*PROMPT*. Give only the number of lines in the data that include the string "server".

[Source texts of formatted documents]

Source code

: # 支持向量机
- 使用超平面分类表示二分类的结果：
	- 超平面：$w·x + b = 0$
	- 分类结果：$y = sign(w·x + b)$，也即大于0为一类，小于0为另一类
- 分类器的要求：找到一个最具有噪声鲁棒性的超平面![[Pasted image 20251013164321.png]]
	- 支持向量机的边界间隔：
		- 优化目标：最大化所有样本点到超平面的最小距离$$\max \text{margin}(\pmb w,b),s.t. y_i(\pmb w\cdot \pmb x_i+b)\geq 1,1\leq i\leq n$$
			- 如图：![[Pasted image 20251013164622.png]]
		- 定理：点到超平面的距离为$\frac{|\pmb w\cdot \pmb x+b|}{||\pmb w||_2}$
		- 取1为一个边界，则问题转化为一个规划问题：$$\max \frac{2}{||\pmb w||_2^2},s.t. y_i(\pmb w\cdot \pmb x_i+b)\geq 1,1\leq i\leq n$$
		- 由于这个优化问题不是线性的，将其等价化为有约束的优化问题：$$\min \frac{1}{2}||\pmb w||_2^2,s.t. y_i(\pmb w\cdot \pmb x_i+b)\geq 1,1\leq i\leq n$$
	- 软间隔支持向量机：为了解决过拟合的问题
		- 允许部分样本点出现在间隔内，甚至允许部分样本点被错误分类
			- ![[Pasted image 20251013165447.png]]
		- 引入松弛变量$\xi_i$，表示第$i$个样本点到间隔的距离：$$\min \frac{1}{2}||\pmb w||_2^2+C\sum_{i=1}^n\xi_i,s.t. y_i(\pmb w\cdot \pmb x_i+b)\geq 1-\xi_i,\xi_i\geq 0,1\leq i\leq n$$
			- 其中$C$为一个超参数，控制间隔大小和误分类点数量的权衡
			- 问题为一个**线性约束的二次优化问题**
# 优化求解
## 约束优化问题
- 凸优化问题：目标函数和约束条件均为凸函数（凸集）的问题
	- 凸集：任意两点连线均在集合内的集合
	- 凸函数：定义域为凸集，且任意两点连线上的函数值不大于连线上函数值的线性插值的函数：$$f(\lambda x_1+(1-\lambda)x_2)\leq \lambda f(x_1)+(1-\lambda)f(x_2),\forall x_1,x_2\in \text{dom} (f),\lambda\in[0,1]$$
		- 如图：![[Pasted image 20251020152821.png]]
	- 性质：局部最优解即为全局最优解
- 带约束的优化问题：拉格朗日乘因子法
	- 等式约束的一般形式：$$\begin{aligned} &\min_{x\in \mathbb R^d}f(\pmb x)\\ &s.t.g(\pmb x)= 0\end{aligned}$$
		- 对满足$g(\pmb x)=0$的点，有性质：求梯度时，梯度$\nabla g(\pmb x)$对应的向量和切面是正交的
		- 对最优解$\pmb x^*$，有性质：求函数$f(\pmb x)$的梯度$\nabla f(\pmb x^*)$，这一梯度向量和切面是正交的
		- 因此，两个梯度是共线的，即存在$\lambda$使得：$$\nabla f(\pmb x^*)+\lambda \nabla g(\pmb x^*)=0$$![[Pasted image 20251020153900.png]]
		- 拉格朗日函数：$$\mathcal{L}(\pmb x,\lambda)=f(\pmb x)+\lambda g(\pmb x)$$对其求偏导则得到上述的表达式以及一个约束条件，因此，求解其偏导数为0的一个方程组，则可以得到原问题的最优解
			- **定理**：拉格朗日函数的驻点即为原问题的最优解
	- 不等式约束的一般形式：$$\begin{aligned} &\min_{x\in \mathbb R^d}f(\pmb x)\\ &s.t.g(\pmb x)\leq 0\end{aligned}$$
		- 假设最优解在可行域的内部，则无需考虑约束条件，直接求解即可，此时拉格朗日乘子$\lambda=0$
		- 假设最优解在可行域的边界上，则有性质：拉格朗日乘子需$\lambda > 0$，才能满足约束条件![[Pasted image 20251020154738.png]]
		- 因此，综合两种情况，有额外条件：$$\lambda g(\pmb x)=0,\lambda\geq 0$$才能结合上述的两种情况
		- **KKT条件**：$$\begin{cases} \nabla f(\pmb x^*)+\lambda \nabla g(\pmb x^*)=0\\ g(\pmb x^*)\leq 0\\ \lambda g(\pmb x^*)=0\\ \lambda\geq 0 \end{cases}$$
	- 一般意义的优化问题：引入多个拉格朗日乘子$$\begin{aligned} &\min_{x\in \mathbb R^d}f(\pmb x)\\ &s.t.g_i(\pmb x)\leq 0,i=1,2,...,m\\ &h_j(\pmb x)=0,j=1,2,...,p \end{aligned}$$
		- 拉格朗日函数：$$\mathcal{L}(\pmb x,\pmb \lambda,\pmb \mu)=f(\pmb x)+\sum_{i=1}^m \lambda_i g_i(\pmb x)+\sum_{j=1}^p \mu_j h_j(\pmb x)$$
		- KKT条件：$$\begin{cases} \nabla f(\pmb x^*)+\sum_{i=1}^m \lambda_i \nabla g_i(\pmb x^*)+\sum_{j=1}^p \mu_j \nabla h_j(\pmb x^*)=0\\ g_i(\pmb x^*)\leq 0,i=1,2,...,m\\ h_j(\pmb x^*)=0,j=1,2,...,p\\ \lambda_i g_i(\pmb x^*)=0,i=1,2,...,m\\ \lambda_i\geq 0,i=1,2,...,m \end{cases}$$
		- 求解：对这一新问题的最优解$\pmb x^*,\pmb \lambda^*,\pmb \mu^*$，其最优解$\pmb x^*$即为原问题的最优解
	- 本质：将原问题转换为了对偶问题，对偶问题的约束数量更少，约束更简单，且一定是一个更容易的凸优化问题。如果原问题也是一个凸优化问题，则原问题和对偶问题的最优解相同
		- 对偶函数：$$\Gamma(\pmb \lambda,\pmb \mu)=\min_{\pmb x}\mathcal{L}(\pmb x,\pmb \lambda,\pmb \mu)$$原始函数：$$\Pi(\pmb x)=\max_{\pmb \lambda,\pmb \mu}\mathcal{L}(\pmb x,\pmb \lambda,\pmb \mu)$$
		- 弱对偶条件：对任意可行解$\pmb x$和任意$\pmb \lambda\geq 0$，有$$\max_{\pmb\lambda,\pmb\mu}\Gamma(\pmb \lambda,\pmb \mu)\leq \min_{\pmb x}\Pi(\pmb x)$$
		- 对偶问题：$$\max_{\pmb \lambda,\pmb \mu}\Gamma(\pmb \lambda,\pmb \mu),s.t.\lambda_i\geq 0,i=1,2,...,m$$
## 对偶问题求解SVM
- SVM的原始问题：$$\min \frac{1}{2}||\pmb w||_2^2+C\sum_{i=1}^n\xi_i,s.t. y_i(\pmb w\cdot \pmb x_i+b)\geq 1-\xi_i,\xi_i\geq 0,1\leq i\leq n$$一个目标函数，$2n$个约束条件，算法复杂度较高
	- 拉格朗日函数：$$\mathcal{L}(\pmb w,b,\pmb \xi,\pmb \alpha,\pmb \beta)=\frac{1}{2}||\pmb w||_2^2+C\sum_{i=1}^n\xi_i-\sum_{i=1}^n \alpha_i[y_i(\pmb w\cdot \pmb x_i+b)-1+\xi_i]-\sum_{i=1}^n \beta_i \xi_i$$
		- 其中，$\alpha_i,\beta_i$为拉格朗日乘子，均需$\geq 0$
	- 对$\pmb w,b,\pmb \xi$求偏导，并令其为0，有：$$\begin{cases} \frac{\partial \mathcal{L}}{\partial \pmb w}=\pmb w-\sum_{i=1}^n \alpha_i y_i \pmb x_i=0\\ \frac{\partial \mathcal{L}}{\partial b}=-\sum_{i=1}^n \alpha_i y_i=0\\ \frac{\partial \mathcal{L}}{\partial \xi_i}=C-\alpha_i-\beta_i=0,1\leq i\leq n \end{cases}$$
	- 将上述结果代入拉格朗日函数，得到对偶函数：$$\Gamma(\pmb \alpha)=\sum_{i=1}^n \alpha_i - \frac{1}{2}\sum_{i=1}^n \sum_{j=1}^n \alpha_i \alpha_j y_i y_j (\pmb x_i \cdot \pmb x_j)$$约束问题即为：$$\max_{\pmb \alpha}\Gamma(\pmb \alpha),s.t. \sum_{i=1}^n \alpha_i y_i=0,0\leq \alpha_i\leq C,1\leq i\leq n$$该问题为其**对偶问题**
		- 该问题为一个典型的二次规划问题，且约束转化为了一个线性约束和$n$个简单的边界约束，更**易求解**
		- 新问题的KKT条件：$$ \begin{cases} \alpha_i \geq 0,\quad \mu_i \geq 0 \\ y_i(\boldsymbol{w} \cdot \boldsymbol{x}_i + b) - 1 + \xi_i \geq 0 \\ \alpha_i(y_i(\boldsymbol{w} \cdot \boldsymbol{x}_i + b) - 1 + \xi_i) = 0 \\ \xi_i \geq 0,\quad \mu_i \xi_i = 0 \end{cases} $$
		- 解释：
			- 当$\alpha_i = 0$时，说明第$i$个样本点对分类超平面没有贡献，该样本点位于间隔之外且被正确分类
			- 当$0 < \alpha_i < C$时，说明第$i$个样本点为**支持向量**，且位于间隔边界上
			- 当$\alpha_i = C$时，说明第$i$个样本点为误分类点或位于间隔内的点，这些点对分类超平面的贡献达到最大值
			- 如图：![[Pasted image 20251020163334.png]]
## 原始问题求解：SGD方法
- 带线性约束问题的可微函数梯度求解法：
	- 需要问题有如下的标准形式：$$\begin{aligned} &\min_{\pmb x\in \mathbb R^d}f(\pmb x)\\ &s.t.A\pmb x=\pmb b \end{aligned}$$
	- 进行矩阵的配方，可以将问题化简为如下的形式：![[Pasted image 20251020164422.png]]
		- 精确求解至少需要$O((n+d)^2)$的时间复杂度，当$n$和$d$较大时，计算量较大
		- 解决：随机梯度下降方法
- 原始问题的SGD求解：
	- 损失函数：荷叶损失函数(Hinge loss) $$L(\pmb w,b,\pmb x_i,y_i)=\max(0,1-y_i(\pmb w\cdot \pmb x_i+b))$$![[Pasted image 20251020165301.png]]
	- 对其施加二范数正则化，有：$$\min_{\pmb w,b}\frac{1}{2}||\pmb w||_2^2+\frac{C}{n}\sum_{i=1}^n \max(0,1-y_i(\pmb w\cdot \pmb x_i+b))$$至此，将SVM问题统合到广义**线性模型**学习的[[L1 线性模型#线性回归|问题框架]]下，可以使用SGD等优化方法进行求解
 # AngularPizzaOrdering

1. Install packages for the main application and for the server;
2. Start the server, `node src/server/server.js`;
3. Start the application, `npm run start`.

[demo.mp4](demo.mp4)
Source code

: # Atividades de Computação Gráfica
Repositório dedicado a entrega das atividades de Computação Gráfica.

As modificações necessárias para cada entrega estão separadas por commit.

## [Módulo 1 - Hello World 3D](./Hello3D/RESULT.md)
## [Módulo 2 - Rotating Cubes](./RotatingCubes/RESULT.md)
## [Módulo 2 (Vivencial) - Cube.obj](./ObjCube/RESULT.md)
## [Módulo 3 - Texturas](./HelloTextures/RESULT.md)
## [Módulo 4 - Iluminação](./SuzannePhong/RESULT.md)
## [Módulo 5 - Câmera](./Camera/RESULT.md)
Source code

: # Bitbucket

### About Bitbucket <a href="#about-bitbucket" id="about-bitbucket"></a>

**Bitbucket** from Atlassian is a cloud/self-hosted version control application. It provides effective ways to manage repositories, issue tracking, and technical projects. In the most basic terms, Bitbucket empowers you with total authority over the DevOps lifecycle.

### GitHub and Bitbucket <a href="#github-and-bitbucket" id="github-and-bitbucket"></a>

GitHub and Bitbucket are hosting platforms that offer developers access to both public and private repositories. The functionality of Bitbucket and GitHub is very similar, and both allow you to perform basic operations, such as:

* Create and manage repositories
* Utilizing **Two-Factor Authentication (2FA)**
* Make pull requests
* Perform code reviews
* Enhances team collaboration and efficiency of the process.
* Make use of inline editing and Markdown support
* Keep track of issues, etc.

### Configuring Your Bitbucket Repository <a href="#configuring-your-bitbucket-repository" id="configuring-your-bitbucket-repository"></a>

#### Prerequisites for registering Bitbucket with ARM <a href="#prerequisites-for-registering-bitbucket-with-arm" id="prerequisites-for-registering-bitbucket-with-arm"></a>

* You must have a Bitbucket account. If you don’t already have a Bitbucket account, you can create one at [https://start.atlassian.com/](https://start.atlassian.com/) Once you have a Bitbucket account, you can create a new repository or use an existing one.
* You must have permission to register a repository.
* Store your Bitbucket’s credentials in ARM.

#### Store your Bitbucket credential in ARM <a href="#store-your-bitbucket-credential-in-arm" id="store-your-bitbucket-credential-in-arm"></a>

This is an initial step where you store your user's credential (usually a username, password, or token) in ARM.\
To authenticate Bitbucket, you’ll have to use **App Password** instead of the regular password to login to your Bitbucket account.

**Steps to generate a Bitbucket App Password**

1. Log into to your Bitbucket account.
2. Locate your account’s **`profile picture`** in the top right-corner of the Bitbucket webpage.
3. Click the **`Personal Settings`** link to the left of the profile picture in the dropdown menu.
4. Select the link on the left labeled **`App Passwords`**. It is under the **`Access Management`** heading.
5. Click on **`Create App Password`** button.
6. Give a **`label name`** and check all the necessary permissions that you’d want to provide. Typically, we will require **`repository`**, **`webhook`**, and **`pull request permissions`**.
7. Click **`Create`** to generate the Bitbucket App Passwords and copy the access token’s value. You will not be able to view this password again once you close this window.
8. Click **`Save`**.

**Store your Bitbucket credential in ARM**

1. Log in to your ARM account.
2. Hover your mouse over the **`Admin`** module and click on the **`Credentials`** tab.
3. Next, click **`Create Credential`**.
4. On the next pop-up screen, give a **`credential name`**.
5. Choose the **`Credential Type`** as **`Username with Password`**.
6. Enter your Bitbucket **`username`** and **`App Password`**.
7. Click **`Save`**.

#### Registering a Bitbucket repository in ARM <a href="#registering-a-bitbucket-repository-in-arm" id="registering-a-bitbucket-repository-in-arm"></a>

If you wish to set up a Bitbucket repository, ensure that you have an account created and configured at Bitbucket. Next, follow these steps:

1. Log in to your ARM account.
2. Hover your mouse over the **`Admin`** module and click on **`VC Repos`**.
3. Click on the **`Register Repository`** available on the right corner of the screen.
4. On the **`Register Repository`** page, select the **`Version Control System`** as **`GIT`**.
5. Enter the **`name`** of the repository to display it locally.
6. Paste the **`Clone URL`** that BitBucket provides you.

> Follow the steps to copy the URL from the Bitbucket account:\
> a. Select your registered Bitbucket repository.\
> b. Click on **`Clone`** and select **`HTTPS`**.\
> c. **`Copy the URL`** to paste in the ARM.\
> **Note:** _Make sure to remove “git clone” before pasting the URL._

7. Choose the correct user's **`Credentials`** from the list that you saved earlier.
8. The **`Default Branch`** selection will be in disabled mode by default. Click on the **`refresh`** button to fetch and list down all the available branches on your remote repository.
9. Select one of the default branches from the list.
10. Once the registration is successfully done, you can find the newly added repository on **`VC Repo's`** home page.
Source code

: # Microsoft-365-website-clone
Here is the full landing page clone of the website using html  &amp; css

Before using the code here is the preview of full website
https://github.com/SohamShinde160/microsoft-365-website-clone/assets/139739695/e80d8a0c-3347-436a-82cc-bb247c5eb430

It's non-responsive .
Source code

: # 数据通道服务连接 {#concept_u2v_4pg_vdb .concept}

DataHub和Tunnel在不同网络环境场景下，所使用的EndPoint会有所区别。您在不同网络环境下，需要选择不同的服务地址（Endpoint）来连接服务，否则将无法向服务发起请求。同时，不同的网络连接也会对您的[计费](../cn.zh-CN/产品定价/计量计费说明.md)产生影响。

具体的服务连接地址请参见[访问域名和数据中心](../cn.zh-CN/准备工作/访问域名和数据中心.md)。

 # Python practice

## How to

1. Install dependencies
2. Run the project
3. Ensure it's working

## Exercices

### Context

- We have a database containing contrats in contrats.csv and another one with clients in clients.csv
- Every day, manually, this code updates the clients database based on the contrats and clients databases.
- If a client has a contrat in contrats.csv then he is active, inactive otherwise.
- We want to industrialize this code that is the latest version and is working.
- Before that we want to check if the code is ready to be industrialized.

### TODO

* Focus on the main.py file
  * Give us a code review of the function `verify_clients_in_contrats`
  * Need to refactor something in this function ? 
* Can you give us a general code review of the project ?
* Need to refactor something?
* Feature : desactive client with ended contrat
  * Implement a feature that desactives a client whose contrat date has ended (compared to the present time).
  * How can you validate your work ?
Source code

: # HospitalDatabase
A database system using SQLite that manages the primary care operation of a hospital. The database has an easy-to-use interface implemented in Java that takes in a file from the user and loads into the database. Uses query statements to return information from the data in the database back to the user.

*WORKED SOLUTION*. 2